**Dataset**

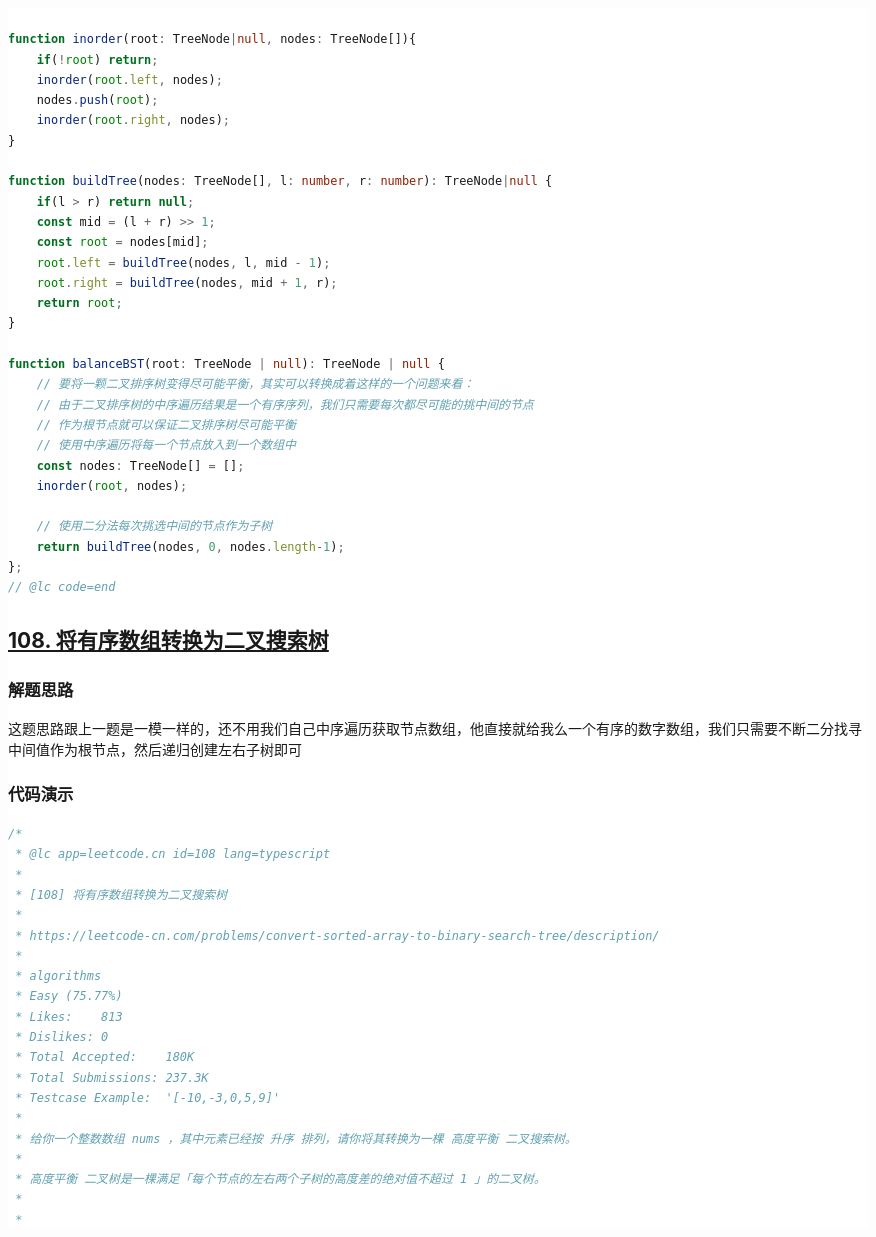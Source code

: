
 ```typescript

function inorder(root: TreeNode|null, nodes: TreeNode[]){
    if(!root) return;
    inorder(root.left, nodes);
    nodes.push(root);
    inorder(root.right, nodes);
}

function buildTree(nodes: TreeNode[], l: number, r: number): TreeNode|null {
    if(l > r) return null;
    const mid = (l + r) >> 1;
    const root = nodes[mid];
    root.left = buildTree(nodes, l, mid - 1);
    root.right = buildTree(nodes, mid + 1, r);
    return root;
}

function balanceBST(root: TreeNode | null): TreeNode | null {
    // 要将一颗二叉排序树变得尽可能平衡，其实可以转换成着这样的一个问题来看：
    // 由于二叉排序树的中序遍历结果是一个有序序列，我们只需要每次都尽可能的挑中间的节点
    // 作为根节点就可以保证二叉排序树尽可能平衡
    // 使用中序遍历将每一个节点放入到一个数组中
    const nodes: TreeNode[] = [];
    inorder(root, nodes);

    // 使用二分法每次挑选中间的节点作为子树
    return buildTree(nodes, 0, nodes.length-1);
};
// @lc code=end


```

## [108. 将有序数组转换为二叉搜索树](https://leetcode-cn.com/problems/convert-sorted-array-to-binary-search-tree/)

### 解题思路

这题思路跟上一题是一模一样的，还不用我们自己中序遍历获取节点数组，他直接就给我么一个有序的数字数组，我们只需要不断二分找寻中间值作为根节点，然后递归创建左右子树即可

### 代码演示

```typescript
/*
 * @lc app=leetcode.cn id=108 lang=typescript
 *
 * [108] 将有序数组转换为二叉搜索树
 *
 * https://leetcode-cn.com/problems/convert-sorted-array-to-binary-search-tree/description/
 *
 * algorithms
 * Easy (75.77%)
 * Likes:    813
 * Dislikes: 0
 * Total Accepted:    180K
 * Total Submissions: 237.3K
 * Testcase Example:  '[-10,-3,0,5,9]'
 *
 * 给你一个整数数组 nums ，其中元素已经按 升序 排列，请你将其转换为一棵 高度平衡 二叉搜索树。
 * 
 * 高度平衡 二叉树是一棵满足「每个节点的左右两个子树的高度差的绝对值不超过 1 」的二叉树。
 * 
 * 
```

**Work request**
What lines above hold the word "left"? Pull each one out.

**Answer section**
    inorder(root.left, nodes);
    root.left = buildTree(nodes, l, mid - 1);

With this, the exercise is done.